### PROMPT
Retype exactly the lines from the one holding "The suite is" through the final line of the data, both included.

### LISTED ENTRIES
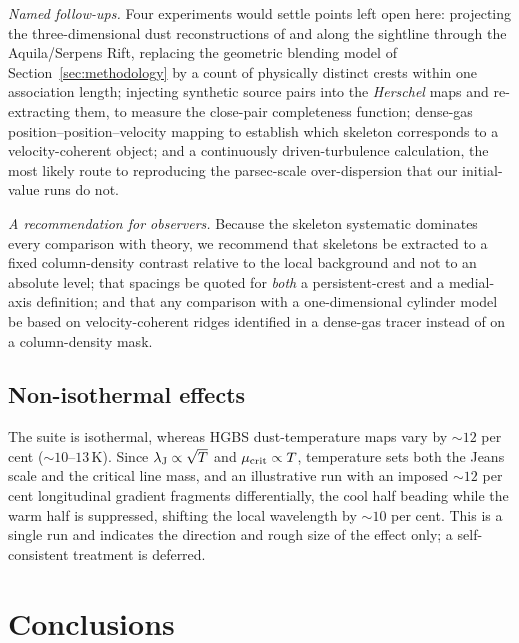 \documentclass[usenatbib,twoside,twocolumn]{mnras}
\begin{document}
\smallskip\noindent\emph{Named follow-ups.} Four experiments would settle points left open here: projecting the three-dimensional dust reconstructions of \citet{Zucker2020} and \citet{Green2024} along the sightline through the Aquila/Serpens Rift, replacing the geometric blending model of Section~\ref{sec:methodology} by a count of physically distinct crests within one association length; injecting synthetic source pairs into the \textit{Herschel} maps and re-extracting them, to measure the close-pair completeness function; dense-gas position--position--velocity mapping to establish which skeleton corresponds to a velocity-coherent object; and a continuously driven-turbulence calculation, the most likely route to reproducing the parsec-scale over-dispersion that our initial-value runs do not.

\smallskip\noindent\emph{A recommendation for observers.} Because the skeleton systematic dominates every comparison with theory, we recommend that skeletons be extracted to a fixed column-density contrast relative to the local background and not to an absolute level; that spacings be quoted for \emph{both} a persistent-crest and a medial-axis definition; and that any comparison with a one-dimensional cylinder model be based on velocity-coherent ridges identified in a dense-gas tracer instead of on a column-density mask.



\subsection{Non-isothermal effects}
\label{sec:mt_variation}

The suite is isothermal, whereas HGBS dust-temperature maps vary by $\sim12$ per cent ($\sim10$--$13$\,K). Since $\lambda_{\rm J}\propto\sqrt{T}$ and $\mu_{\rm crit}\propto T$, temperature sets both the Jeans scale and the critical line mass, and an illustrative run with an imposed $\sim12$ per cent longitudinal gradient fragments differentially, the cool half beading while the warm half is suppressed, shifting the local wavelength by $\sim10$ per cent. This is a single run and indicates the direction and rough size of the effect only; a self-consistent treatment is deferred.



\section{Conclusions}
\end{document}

### ANSWER FOR THE TASK
The suite is isothermal, whereas HGBS dust-temperature maps vary by $\sim12$ per cent ($\sim10$--$13$\,K). Since $\lambda_{\rm J}\propto\sqrt{T}$ and $\mu_{\rm crit}\propto T$, temperature sets both the Jeans scale and the critical line mass, and an illustrative run with an imposed $\sim12$ per cent longitudinal gradient fragments differentially, the cool half beading while the warm half is suppressed, shifting the local wavelength by $\sim10$ per cent. This is a single run and indicates the direction and rough size of the effect only; a self-consistent treatment is deferred.



\section{Conclusions}
\end{document}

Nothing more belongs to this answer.